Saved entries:
↓↓↓

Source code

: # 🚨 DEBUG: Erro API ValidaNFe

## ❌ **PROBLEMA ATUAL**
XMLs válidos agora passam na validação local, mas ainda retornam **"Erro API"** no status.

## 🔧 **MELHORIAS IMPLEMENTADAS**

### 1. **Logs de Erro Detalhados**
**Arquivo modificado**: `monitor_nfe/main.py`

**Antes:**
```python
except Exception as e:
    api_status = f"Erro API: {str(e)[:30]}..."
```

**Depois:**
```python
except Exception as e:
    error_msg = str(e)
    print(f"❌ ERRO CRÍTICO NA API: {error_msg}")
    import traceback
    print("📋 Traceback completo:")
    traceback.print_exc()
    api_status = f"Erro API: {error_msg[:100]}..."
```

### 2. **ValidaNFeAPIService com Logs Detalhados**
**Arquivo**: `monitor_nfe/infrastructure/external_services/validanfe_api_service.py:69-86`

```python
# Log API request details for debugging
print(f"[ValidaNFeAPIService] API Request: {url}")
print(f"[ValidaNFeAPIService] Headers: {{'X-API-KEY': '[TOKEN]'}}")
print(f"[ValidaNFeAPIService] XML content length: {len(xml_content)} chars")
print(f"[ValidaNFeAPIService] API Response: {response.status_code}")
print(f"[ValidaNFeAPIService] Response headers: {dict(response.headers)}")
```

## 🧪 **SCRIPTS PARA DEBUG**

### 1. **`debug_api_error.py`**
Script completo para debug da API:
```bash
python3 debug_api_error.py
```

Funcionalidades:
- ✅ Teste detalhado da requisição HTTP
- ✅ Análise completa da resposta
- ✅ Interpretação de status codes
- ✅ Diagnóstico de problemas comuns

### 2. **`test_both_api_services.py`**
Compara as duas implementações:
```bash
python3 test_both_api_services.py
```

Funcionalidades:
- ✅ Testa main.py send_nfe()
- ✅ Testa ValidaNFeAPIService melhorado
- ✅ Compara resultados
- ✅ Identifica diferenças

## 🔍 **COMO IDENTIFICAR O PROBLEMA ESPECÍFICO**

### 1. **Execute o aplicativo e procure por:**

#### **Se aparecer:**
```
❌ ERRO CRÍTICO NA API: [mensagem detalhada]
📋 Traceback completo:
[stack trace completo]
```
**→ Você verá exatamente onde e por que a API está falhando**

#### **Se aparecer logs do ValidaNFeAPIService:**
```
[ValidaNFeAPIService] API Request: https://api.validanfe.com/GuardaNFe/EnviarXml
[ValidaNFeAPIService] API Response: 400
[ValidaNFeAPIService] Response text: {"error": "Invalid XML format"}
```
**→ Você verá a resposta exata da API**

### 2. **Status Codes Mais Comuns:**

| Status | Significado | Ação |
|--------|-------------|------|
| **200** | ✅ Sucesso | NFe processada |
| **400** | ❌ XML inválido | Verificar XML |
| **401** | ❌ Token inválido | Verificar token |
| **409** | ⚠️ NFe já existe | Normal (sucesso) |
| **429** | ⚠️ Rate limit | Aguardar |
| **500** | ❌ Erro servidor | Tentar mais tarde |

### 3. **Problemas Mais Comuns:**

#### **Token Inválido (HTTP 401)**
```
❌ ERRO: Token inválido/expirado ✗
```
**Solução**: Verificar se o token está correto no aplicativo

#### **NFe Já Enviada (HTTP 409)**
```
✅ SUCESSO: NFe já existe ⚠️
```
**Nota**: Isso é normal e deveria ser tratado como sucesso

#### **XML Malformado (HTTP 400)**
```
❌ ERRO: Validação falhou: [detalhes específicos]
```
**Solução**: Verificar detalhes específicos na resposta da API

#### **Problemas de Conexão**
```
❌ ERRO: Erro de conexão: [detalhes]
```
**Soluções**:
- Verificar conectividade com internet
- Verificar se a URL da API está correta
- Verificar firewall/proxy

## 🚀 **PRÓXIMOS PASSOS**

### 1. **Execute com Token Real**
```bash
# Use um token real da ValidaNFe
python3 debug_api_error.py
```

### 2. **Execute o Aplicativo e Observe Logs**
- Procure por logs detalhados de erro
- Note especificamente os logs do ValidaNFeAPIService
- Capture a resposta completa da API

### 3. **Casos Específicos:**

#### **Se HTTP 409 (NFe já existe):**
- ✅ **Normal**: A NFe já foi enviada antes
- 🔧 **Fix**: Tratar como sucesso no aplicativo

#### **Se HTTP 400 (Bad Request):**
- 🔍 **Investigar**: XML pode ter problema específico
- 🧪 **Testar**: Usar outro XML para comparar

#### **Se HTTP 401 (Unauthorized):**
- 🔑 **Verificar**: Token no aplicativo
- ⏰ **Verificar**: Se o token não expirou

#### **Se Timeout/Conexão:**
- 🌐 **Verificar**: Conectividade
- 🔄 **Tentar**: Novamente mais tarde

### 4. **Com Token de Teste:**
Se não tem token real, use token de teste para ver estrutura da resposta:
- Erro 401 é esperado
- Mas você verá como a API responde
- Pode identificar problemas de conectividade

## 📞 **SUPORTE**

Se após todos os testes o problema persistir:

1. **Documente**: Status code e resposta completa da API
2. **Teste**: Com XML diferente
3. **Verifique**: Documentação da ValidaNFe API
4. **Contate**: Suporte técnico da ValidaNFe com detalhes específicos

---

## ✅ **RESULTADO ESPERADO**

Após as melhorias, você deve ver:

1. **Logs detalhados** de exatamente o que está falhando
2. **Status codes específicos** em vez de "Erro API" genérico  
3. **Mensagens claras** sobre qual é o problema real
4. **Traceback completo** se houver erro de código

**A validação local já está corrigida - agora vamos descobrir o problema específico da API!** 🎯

↑↑↑

> **Prompt**
Copy the lines above exactly. Start with the line containing "- ✅ Interpretação de status codes", end with the line containing "API está falhando**", and include both.

> **Finished exercise**
- ✅ Interpretação de status codes
- ✅ Diagnóstico de problemas comuns

### 2. **`test_both_api_services.py`**
Compara as duas implementações:
```bash
python3 test_both_api_services.py
```

Funcionalidades:
- ✅ Testa main.py send_nfe()
- ✅ Testa ValidaNFeAPIService melhorado
- ✅ Compara resultados
- ✅ Identifica diferenças

## 🔍 **COMO IDENTIFICAR O PROBLEMA ESPECÍFICO**

### 1. **Execute o aplicativo e procure por:**

#### **Se aparecer:**
```
❌ ERRO CRÍTICO NA API: [mensagem detalhada]
📋 Traceback completo:
[stack trace completo]
```
**→ Você verá exatamente onde e por que a API está falhando**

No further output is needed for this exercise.